── MATERIAL SUPPLIED ──
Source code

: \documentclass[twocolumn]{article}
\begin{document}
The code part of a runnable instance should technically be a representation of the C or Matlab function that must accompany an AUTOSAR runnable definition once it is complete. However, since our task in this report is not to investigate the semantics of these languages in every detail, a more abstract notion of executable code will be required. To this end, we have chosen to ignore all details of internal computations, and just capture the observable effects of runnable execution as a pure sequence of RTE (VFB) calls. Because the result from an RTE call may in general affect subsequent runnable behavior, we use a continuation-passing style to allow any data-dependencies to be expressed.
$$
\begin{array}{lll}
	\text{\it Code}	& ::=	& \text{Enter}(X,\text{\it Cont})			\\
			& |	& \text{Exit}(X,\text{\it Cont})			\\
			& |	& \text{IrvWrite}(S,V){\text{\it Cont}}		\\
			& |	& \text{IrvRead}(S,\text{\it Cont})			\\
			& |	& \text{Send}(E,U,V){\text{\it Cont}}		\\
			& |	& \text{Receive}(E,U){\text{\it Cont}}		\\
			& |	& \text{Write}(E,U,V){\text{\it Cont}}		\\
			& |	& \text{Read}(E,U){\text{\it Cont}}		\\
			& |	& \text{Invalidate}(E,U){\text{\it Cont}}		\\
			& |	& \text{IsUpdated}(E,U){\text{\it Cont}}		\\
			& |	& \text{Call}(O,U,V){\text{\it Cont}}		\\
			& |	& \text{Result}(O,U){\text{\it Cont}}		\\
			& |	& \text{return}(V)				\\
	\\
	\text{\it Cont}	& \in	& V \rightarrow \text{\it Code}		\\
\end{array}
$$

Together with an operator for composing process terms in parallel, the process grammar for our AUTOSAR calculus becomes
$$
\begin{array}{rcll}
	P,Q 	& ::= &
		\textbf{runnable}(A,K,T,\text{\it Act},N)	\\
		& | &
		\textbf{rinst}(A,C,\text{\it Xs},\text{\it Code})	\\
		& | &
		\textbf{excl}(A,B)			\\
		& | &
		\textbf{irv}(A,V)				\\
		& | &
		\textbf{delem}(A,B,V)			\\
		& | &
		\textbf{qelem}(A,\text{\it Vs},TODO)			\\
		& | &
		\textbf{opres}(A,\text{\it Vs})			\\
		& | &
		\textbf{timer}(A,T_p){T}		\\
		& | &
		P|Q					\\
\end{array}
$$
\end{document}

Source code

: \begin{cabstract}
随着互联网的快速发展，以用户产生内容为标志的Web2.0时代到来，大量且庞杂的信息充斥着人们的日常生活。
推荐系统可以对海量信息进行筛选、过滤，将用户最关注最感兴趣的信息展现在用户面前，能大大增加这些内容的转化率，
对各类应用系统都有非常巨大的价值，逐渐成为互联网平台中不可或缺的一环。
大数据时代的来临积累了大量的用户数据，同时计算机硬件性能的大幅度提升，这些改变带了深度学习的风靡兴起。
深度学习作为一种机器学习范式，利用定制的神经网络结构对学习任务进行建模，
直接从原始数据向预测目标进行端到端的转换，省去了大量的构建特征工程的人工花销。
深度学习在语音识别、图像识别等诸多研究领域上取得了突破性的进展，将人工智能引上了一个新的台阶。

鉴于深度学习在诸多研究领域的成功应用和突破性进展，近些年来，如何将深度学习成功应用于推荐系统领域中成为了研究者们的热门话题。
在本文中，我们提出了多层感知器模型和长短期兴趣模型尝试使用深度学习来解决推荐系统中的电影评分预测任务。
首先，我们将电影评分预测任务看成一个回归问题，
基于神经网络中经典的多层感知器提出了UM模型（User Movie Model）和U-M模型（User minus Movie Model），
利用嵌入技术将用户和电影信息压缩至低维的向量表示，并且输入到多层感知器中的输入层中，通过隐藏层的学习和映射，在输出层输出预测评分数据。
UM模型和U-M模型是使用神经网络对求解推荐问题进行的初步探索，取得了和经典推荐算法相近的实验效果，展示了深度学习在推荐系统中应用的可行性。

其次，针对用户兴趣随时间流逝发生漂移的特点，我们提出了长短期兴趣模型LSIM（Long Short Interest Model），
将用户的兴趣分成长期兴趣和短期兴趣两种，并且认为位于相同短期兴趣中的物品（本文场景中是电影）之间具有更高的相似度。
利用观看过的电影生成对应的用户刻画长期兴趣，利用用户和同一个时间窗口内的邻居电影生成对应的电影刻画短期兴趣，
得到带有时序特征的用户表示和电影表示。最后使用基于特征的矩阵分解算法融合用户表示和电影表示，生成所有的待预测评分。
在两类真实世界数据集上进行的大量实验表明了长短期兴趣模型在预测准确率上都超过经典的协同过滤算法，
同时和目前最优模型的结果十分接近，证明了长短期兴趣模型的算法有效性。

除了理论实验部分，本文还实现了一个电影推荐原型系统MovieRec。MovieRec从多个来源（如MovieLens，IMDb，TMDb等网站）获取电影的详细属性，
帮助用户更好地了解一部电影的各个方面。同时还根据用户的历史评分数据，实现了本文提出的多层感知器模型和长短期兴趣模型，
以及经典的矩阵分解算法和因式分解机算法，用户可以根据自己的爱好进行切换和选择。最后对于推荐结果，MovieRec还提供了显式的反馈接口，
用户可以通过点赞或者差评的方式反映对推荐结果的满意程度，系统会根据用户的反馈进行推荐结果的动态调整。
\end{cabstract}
───
TASK STATEMENT. Look above for the line with "推荐系统可以对海量信息进行筛"; retype exactly that line, every line after it up to the line with "基于神经网络中经典的多层感知器提出了UM模型（User Movie Model）和U-M模型（User", and that line too, nothing else.

RESULT FOR THIS EXERCISE.
推荐系统可以对海量信息进行筛选、过滤，将用户最关注最感兴趣的信息展现在用户面前，能大大增加这些内容的转化率，
对各类应用系统都有非常巨大的价值，逐渐成为互联网平台中不可或缺的一环。
大数据时代的来临积累了大量的用户数据，同时计算机硬件性能的大幅度提升，这些改变带了深度学习的风靡兴起。
深度学习作为一种机器学习范式，利用定制的神经网络结构对学习任务进行建模，
直接从原始数据向预测目标进行端到端的转换，省去了大量的构建特征工程的人工花销。
深度学习在语音识别、图像识别等诸多研究领域上取得了突破性的进展，将人工智能引上了一个新的台阶。

鉴于深度学习在诸多研究领域的成功应用和突破性进展，近些年来，如何将深度学习成功应用于推荐系统领域中成为了研究者们的热门话题。
在本文中，我们提出了多层感知器模型和长短期兴趣模型尝试使用深度学习来解决推荐系统中的电影评分预测任务。
首先，我们将电影评分预测任务看成一个回归问题，
基于神经网络中经典的多层感知器提出了UM模型（User Movie Model）和U-M模型（User minus Movie Model），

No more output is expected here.